→ Source data
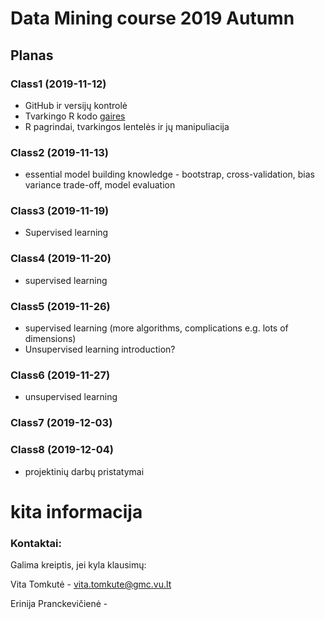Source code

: # Data Mining course 2019 Autumn

## Planas

### Class1 (2019-11-12)
* GitHub ir versijų kontrolė
* Tvarkingo R kodo [gaires](https://google.github.io/styleguide/Rguide.html)
* R pagrindai, tvarkingos lentelės ir jų manipuliacija

### Class2 (2019-11-13)
* essential model building knowledge - bootstrap, cross-validation, bias variance trade-off, model evaluation

### Class3 (2019-11-19)
* Supervised learning 

### Class4 (2019-11-20)
* supervised learning 

### Class5 (2019-11-26)
* supervised learning (more algorithms, complications e.g. lots of dimensions)
* Unsupervised learning introduction?

### Class6 (2019-11-27)
* unsupervised learning

### Class7 (2019-12-03)

### Class8 (2019-12-04)
* projektinių darbų pristatymai


# kita informacija

### Kontaktai:
Galima kreiptis, jei kyla klausimų:

Vita Tomkutė - vita.tomkute@gmc.vu.lt

Erinija Pranckevičienė -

→ Problem statement
Each line above should be returned exactly as it stands, minus any pictures.

→ Written solution
Source code

: # Data Mining course 2019 Autumn

## Planas

### Class1 (2019-11-12)
* GitHub ir versijų kontrolė
* Tvarkingo R kodo [gaires](https://google.github.io/styleguide/Rguide.html)
* R pagrindai, tvarkingos lentelės ir jų manipuliacija

### Class2 (2019-11-13)
* essential model building knowledge - bootstrap, cross-validation, bias variance trade-off, model evaluation

### Class3 (2019-11-19)
* Supervised learning 

### Class4 (2019-11-20)
* supervised learning 

### Class5 (2019-11-26)
* supervised learning (more algorithms, complications e.g. lots of dimensions)
* Unsupervised learning introduction?

### Class6 (2019-11-27)
* unsupervised learning

### Class7 (2019-12-03)

### Class8 (2019-12-04)
* projektinių darbų pristatymai


# kita informacija

### Kontaktai:
Galima kreiptis, jei kyla klausimų:

Vita Tomkutė - vita.tomkute@gmc.vu.lt

Erinija Pranckevičienė -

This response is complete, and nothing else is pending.